Брюсы осматривали комнаты наверху — Фрэн слышала их шаги, приглушенные голоса. Сейчас они в спальне Юэна — там, где раньше сами спали, где зачали своих детей. Фрэн решила было, что Брайан так и будет сидеть как в рот воды набрав, но, видимо, дом, пусть и изменившийся до неузнаваемости, настроил его на воспоминания.
— Помню, сестра все вертелась у мамы под ногами. День был солнечный, но ветреный, а мама стирала занавески. И вот она стояла на стуле — снимала их с окна. Окно тогда было меньше теперешнего, но все равно с занавесками приходилось повозиться. Сестра бегала вокруг и задела стул. Мама упала, порвав при этом занавеску. Ну и накричала на нас обоих. А потом выставила на улицу. — Он помолчал. — Отлично помню, что мама к тому времени уже постирала часть белья — полотенца и наволочки — и развесила во дворе на веревке — ветер их так и трепал. Правда, прикольно, как мы запоминаем всякое?
— Кадрами, как фильм, — сказала Фрэн, думая о Кэтрин.
— Точно, прямо как фильм.
— Выходит, тогда-то Катриона и убежала?
— Нет, мы еще немного поиграли. Не помню во что. Но сестра водила — она всегда была первая. А потом пошла в сад — нарвать цветов. Они росли возле стены дома, где не так задувает. Мама их любила, гордилась тем, что вырастила. Я предупреждал Кат — ей за это влетит. А она сказала, что хочет подарить букет бабушке Мэри, так что мама не будет ругаться, потому что сама учила ее быть с бабушкой Мэри любезной.
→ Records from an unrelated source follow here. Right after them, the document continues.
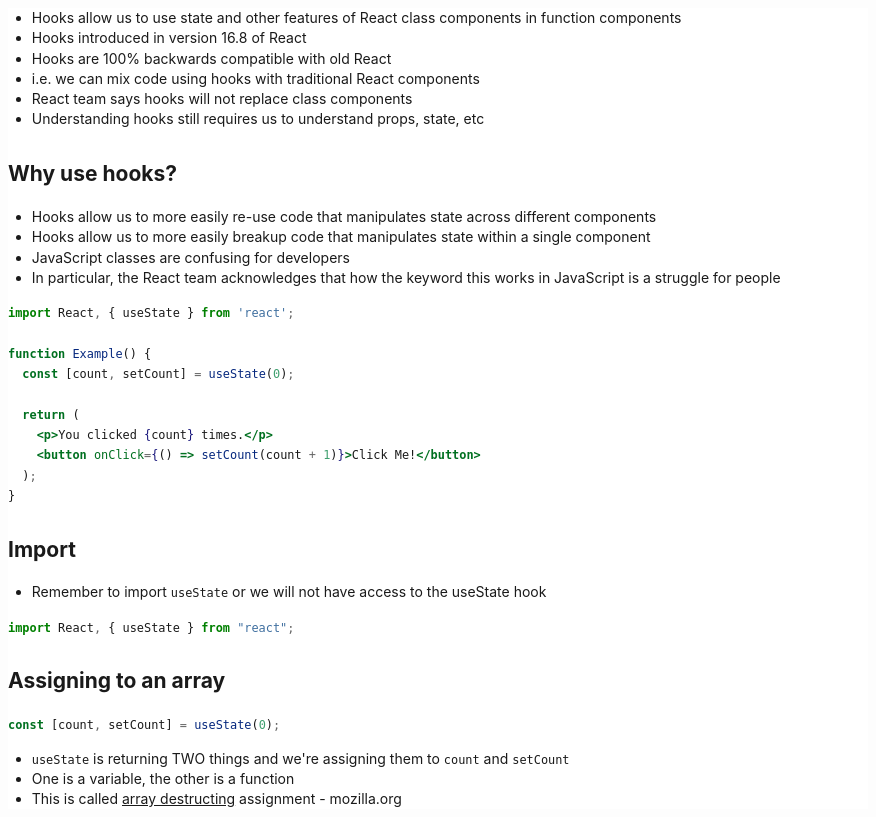 - Hooks allow us to use state and other features of React class components in
  function components
- Hooks introduced in version 16.8 of React
- Hooks are 100% backwards compatible with old React
- i.e. we can mix code using hooks with traditional React components
- React team says hooks will not replace class components
- Understanding hooks still requires us to understand props, state, etc

## Why use hooks?

- Hooks allow us to more easily re-use code that manipulates state across
  different components
- Hooks allow us to more easily breakup code that manipulates state within a
  single component
- JavaScript classes are confusing for developers
- In particular, the React team acknowledges that how the keyword this works in
  JavaScript is a struggle for people

```jsx
import React, { useState } from 'react';

function Example() {
  const [count, setCount] = useState(0);

  return (
    <p>You clicked {count} times.</p>
    <button onClick={() => setCount(count + 1)}>Click Me!</button>
  );
}
```

## Import

- Remember to import `useState` or we will not have access to the useState hook

```jsx
import React, { useState } from "react";
```

## Assigning to an array

```jsx
const [count, setCount] = useState(0);
```

- `useState` is returning TWO things and we're assigning them to `count` and
  `setCount`
- One is a variable, the other is a function
- This is called
  [array destructing](https://developer.mozilla.org/en-US/docs/Web/JavaScript/Reference/Operators/Destructuring_assignment#array_destructuring)
  assignment - mozilla.org
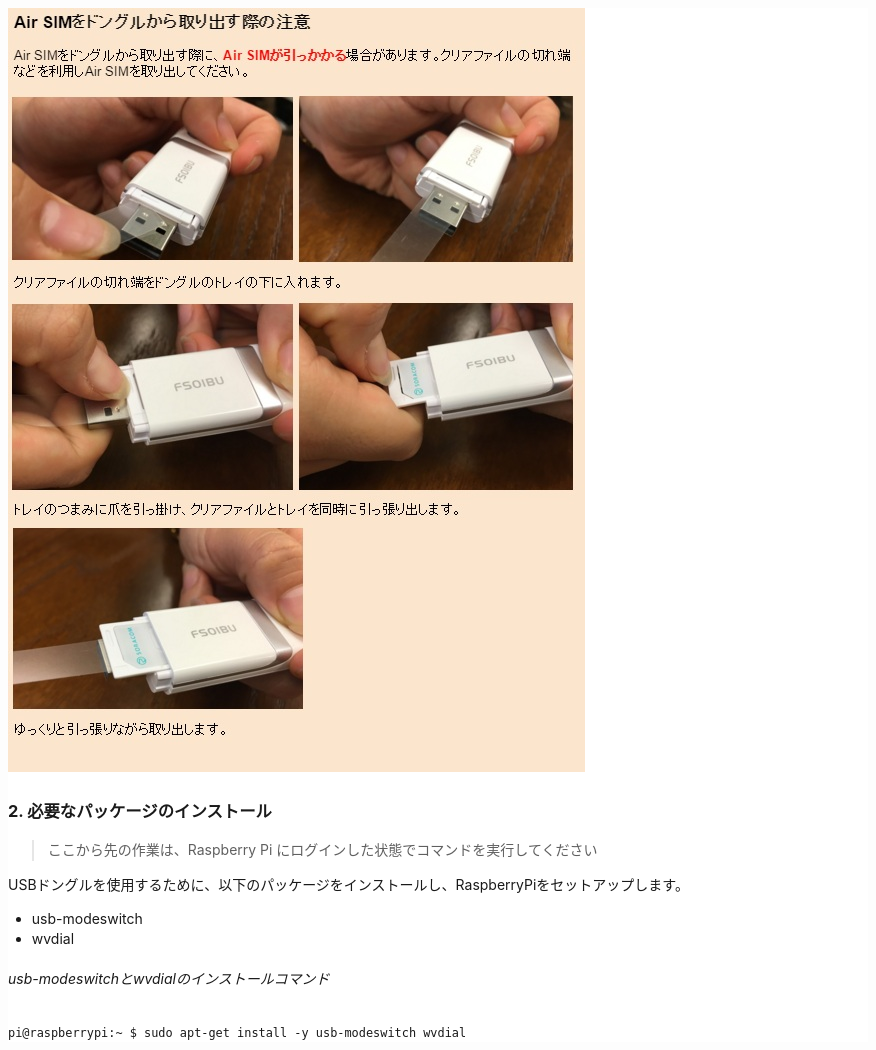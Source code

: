 ![](image/3-6.jpg)


### <a name = "section3−2">2.	必要なパッケージのインストール
> ここから先の作業は、Raspberry Pi にログインした状態でコマンドを実行してください

USBドングルを使用するために、以下のパッケージをインストールし、RaspberryPiをセットアップします。
-	usb-modeswitch
-	wvdial

###### usb-modeswitchとwvdialのインストールコマンド

```
pi@raspberrypi:~ $ sudo apt-get install -y usb-modeswitch wvdial
```
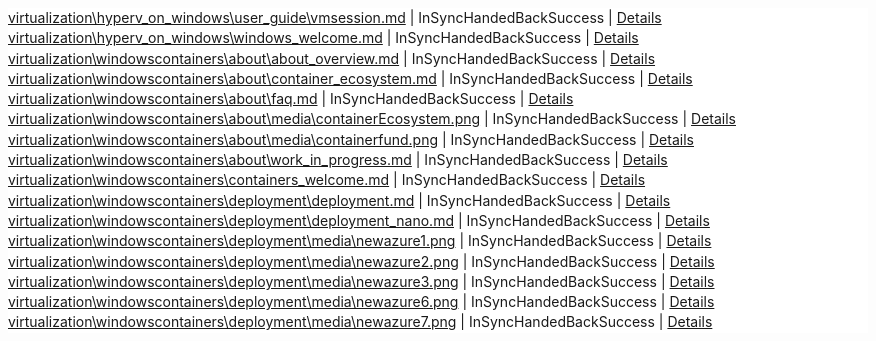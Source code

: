  [virtualization\hyperv_on_windows\user_guide\vmsession.md](https://github.com/Microsoft/Virtualization-Documentation-Private/blob/87f8fb2ae8958c9c6177f6eda90678708054fce7/virtualization/hyperv_on_windows/user_guide/vmsession.md) | InSyncHandedBackSuccess | [Details](#75186d48346efbaaac264b00f0f92fe82fcfe424211)
 [virtualization\hyperv_on_windows\windows_welcome.md](https://github.com/Microsoft/Virtualization-Documentation-Private/blob/e14ede0a2b13de08cea0a955b37a21a150fb88cf/virtualization/hyperv_on_windows/windows_welcome.md) | InSyncHandedBackSuccess | [Details](#4d5c2ad7515b8b536da30ad2dd3b4ffc2cee5832212)
 [virtualization\windowscontainers\about\about_overview.md](https://github.com/Microsoft/Virtualization-Documentation-Private/blob/cfa3c14e932f8b86edf6667200ac028ea0a16b67/virtualization/windowscontainers/about/about_overview.md) | InSyncHandedBackSuccess | [Details](#180ebc929e4203973ac5e0b4e108777b6c90b0fc213)
 [virtualization\windowscontainers\about\container_ecosystem.md](https://github.com/Microsoft/Virtualization-Documentation-Private/blob/cfa3c14e932f8b86edf6667200ac028ea0a16b67/virtualization/windowscontainers/about/container_ecosystem.md) | InSyncHandedBackSuccess | [Details](#1aad093c2c4e1c64200fcc1c10cbdee6c93b80c5214)
 [virtualization\windowscontainers\about\faq.md](https://github.com/Microsoft/Virtualization-Documentation-Private/blob/f721639b1b10ad97cc469df413d457dbf8d13bbe/virtualization/windowscontainers/about/faq.md) | InSyncHandedBackSuccess | [Details](#68f563d62090097b6fe2dd335c7841ae5ba4a9f5215)
 [virtualization\windowscontainers\about\media\containerEcosystem.png](https://github.com/Microsoft/Virtualization-Documentation-Private/blob/d238cfdfbaadc09ed9c8ebb67ec348cd9ab03e08/virtualization/windowscontainers/about/media/containerEcosystem.png) | InSyncHandedBackSuccess | [Details](#93ee375f9efb3462c5d1e4ba45248fe9dde58566217)
 [virtualization\windowscontainers\about\media\containerfund.png](https://github.com/Microsoft/Virtualization-Documentation-Private/blob/caa93f2e8248a2f8e006f299602a1ef1fa5d86e5/virtualization/windowscontainers/about/media/containerfund.png) | InSyncHandedBackSuccess | [Details](#b62d8af1f08bc8085945c8aa154d46d2215879cb218)
 [virtualization\windowscontainers\about\work_in_progress.md](https://github.com/Microsoft/Virtualization-Documentation-Private/blob/f721639b1b10ad97cc469df413d457dbf8d13bbe/virtualization/windowscontainers/about/work_in_progress.md) | InSyncHandedBackSuccess | [Details](#3017c03c1ce5d5ff46deda0cd147cc10de77f249226)
 [virtualization\windowscontainers\containers_welcome.md](https://github.com/Microsoft/Virtualization-Documentation-Private/blob/f721639b1b10ad97cc469df413d457dbf8d13bbe/virtualization/windowscontainers/containers_welcome.md) | InSyncHandedBackSuccess | [Details](#1ee40d330234f8800ba73d0c4abe36859cfa2989227)
 [virtualization\windowscontainers\deployment\deployment.md](https://github.com/Microsoft/Virtualization-Documentation-Private/blob/41561cacc8c2531f1351154d85861f1712182c9a/virtualization/windowscontainers/deployment/deployment.md) | InSyncHandedBackSuccess | [Details](#091007ea301226ca98c93855d8c36b09f3e4d0be228)
 [virtualization\windowscontainers\deployment\deployment_nano.md](https://github.com/Microsoft/Virtualization-Documentation-Private/blob/a2c78d3945f1d5b0ebe2a4af480802f8c0c656c2/virtualization/windowscontainers/deployment/deployment_nano.md) | InSyncHandedBackSuccess | [Details](#a9d398de94cb0d6c54c2e82f4a024bb65de9806d229)
 [virtualization\windowscontainers\deployment\media\newazure1.png](https://github.com/Microsoft/Virtualization-Documentation-Private/blob/af065ec180f1b5de9e40ef269e7278a16b0c3b7f/virtualization/windowscontainers/deployment/media/newazure1.png) | InSyncHandedBackSuccess | [Details](#7eaf82d3cdd0a4881f239ce4071eb262b3104dfd230)
 [virtualization\windowscontainers\deployment\media\newazure2.png](https://github.com/Microsoft/Virtualization-Documentation-Private/blob/af065ec180f1b5de9e40ef269e7278a16b0c3b7f/virtualization/windowscontainers/deployment/media/newazure2.png) | InSyncHandedBackSuccess | [Details](#36eaa0e483cac9b07a024964cd5fb4f36ac84853231)
 [virtualization\windowscontainers\deployment\media\newazure3.png](https://github.com/Microsoft/Virtualization-Documentation-Private/blob/af065ec180f1b5de9e40ef269e7278a16b0c3b7f/virtualization/windowscontainers/deployment/media/newazure3.png) | InSyncHandedBackSuccess | [Details](#d9d426b676ccb2dc14f35280a0163d77a696e948232)
 [virtualization\windowscontainers\deployment\media\newazure6.png](https://github.com/Microsoft/Virtualization-Documentation-Private/blob/af065ec180f1b5de9e40ef269e7278a16b0c3b7f/virtualization/windowscontainers/deployment/media/newazure6.png) | InSyncHandedBackSuccess | [Details](#fccb0dc2730588ddf6851ad3189dd6dd4dc06b74235)
 [virtualization\windowscontainers\deployment\media\newazure7.png](https://github.com/Microsoft/Virtualization-Documentation-Private/blob/af065ec180f1b5de9e40ef269e7278a16b0c3b7f/virtualization/windowscontainers/deployment/media/newazure7.png) | InSyncHandedBackSuccess | [Details](#ac6168b0f3d4e8b2044dd10d1dba101e2290f1d8236)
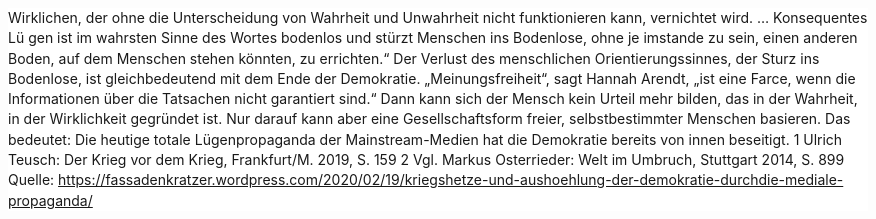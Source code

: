 Wirklichen, der ohne die Unterscheidung von Wahrheit und Unwahrheit nicht funktionieren kann, vernichtet wird. … Konsequentes Lü gen ist im wahrsten Sinne des Wortes bodenlos und stürzt Menschen ins Bodenlose, ohne je imstande zu sein, einen anderen Boden, auf dem Menschen stehen könnten, zu errichten.“ Der Verlust des menschlichen Orientierungssinnes, der Sturz ins Bodenlose, ist gleichbedeutend mit dem Ende der Demokratie. „Meinungsfreiheit“, sagt Hannah Arendt, „ist eine Farce, wenn die Informationen über die Tatsachen nicht garantiert sind.“ Dann kann sich der Mensch kein Urteil mehr bilden, das in der Wahrheit, in der Wirklichkeit gegründet ist. Nur darauf kann aber eine Gesellschaftsform freier, selbstbestimmter Menschen basieren. Das bedeutet: Die heutige totale Lügenpropaganda der Mainstream-Medien hat die Demokratie bereits von innen beseitigt. 1 Ulrich Teusch: Der Krieg vor dem Krieg, Frankfurt/M. 2019, S. 159 2 Vgl. Markus Osterrieder: Welt im Umbruch, Stuttgart 2014, S. 899 Quelle: https://fassadenkratzer.wordpress.com/2020/02/19/kriegshetze-und-aushoehlung-der-demokratie-durchdie-mediale-propaganda/
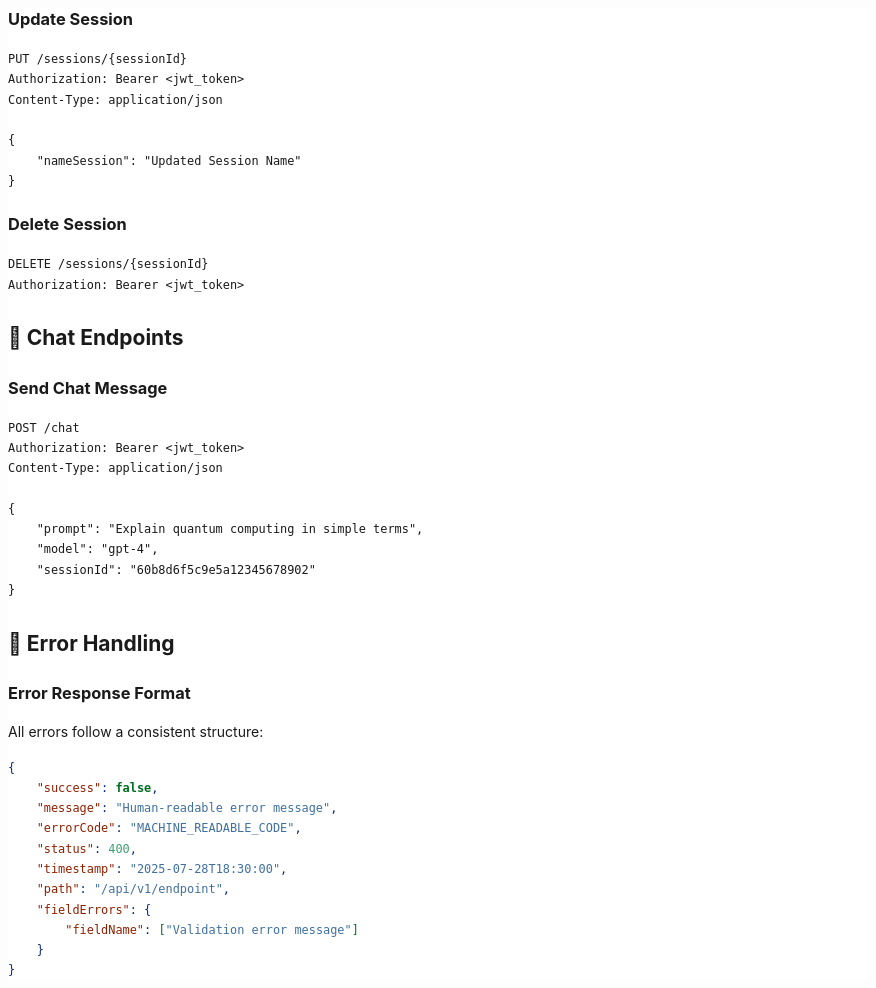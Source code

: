 ### Update Session
```http
PUT /sessions/{sessionId}
Authorization: Bearer <jwt_token>
Content-Type: application/json

{
    "nameSession": "Updated Session Name"
}
```

### Delete Session
```http
DELETE /sessions/{sessionId}
Authorization: Bearer <jwt_token>
```

## 💬 Chat Endpoints

### Send Chat Message
```http
POST /chat
Authorization: Bearer <jwt_token>
Content-Type: application/json

{
    "prompt": "Explain quantum computing in simple terms",
    "model": "gpt-4",
    "sessionId": "60b8d6f5c9e5a12345678902"
}
```

## 🚨 Error Handling

### Error Response Format
All errors follow a consistent structure:

```json
{
    "success": false,
    "message": "Human-readable error message",
    "errorCode": "MACHINE_READABLE_CODE",
    "status": 400,
    "timestamp": "2025-07-28T18:30:00",
    "path": "/api/v1/endpoint",
    "fieldErrors": {
        "fieldName": ["Validation error message"]
    }
}
```
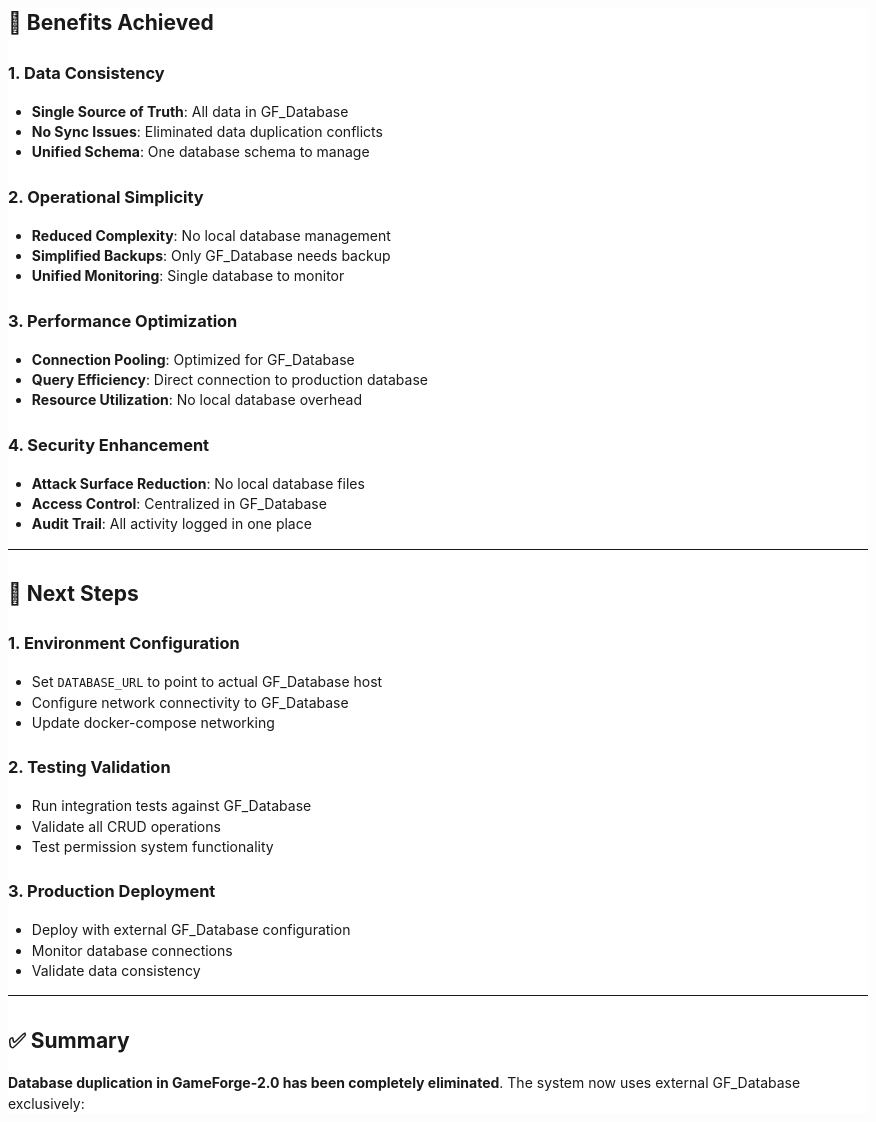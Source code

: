 ## 🚀 **Benefits Achieved**

### **1. Data Consistency**
- **Single Source of Truth**: All data in GF_Database
- **No Sync Issues**: Eliminated data duplication conflicts
- **Unified Schema**: One database schema to manage

### **2. Operational Simplicity**
- **Reduced Complexity**: No local database management
- **Simplified Backups**: Only GF_Database needs backup
- **Unified Monitoring**: Single database to monitor

### **3. Performance Optimization**
- **Connection Pooling**: Optimized for GF_Database
- **Query Efficiency**: Direct connection to production database
- **Resource Utilization**: No local database overhead

### **4. Security Enhancement**
- **Attack Surface Reduction**: No local database files
- **Access Control**: Centralized in GF_Database
- **Audit Trail**: All activity logged in one place

---

## 🔧 **Next Steps**

### **1. Environment Configuration**
- Set `DATABASE_URL` to point to actual GF_Database host
- Configure network connectivity to GF_Database
- Update docker-compose networking

### **2. Testing Validation**
- Run integration tests against GF_Database
- Validate all CRUD operations
- Test permission system functionality

### **3. Production Deployment**
- Deploy with external GF_Database configuration
- Monitor database connections
- Validate data consistency

---

## ✅ **Summary**

**Database duplication in GameForge-2.0 has been completely eliminated**. The system now uses external GF_Database exclusively:
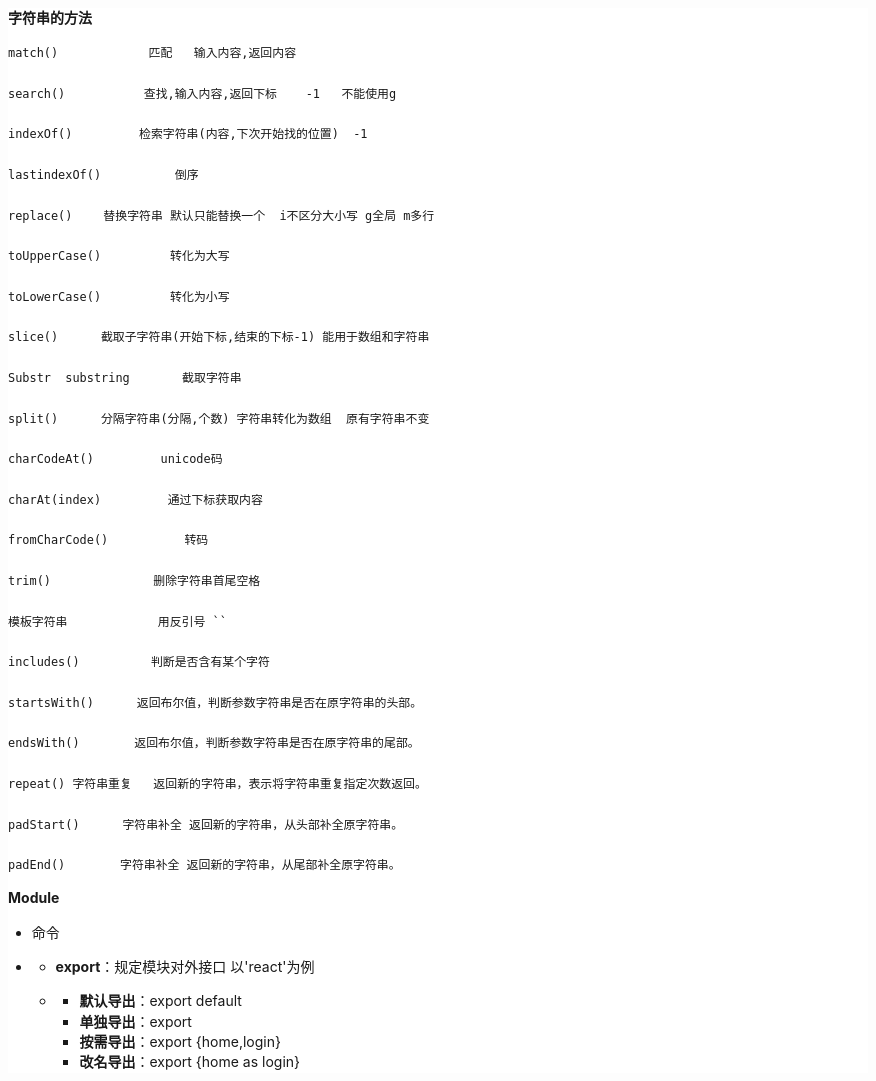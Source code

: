 **字符串的方法**

```
match() 　　　　　　　匹配   输入内容,返回内容

search() 　　　　　　查找,输入内容,返回下标    -1   不能使用g

indexOf() 　　　　　检索字符串(内容,下次开始找的位置)  -1

lastindexOf() 　　　　　 倒序

replace() 　　替换字符串 默认只能替换一个  i不区分大小写 g全局 m多行

toUpperCase() 　　　　  转化为大写

toLowerCase()　　　　   转化为小写

slice() 　　　截取子字符串(开始下标,结束的下标-1) 能用于数组和字符串

Substr  substring  　　  截取字符串

split() 　　　分隔字符串(分隔,个数) 字符串转化为数组  原有字符串不变

charCodeAt() 　　　　　unicode码

charAt(index) 　　　　　通过下标获取内容

fromCharCode() 　　　　   转码

trim() 　　　　　　　　删除字符串首尾空格

模板字符串 　　　　　　　用反引号 ``

includes()　　　　　　判断是否含有某个字符

startsWith() 　　　返回布尔值，判断参数字符串是否在原字符串的头部。

endsWith() 　　　　返回布尔值，判断参数字符串是否在原字符串的尾部。

repeat() 字符串重复   返回新的字符串，表示将字符串重复指定次数返回。

padStart() 　　　字符串补全 返回新的字符串，从头部补全原字符串。

padEnd() 　　　　字符串补全 返回新的字符串，从尾部补全原字符串。
```

**Module**

- 命令

- - **export**：规定模块对外接口 以'react'为例

  - - **默认导出**：export default
    - **单独导出**：export
    - **按需导出**：export {home,login}
    - **改名导出**：export {home as login}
— Бабушка Мэри — это мать Магнуса? С Взгорка?
— Ага. Она была совсем уже старой. Мне казалось, ей лет сто, потому что и Магнус, ее сын, сам был старик. Но ему тогда было где-то шестьдесят, ну а ей — под восемьдесят. Так вот, сестра взяла ленту и перевязала букет. А затем стала взбираться на холм. А я пошел на пляж — так как раз друзья играли. Мама наверняка думала, что Катриона со мной, потому что вышла из дому и позвала пить чай нас обоих. — Брайан на секунду умолк. — Остальное плохо помню, только это.
Тем временем Сандра и Кеннет спускались со второго этажа, топая по деревянной лестнице; Мораг шла следом. На последней ступеньке они задержались — Сандра приложила к глазам носовой платок.
— Ну ладно, сынок, — сказал Кеннет, — нам пора.
Брайан поднялся, кивнул Фрэн и Юэну и последовал за родителями.
Юэн не стал провожать гостей до двери. Фрэн вышла, чувствуя, что ей надо извиниться за его неучтивость. Прощаясь с Брюсами у их машины, она сказала:
— Видите ли, мистер Росс еще не оправился от происшедшего. Надеюсь, вы поймете его и извините.
Когда она вернулась в дом, Юэн уже сидел в кухне, на столе лежали сумка Кэтрин и блокнот. Блокнот был закрыт, однако Юэн смотрел на него не отрываясь. Дождавшись, пока Фрэн сядет, он дрожащей рукой потянулся к нему. Фрэн села совсем близко, чтобы читать записи вместе. До нее донеслось несвежее дыхание Юэна — даже после кофе.
Первую страницу они уже видели: «ОГОНЬ И ЛЕД». Причем надпись скорее нарисована, нежели написана, — большие буквы составлены из сосулек. На следующей странице надпись повторилась, но на этот раз от нее расходились линии к другим словам и фразам — все вместе напоминало схему. Слово «огонь» было связано со словами «страсть», «желание», «сумасшествие», «полуночное солнце», «Апхеллио», «жертвоприношение». Слово «лед» — со словами «ненависть», «подавление», «страх», «темнота», «холод», «зима», «предрассудки». Линии, соединяющие слова, прочерчены жирно, с сильным нажимом.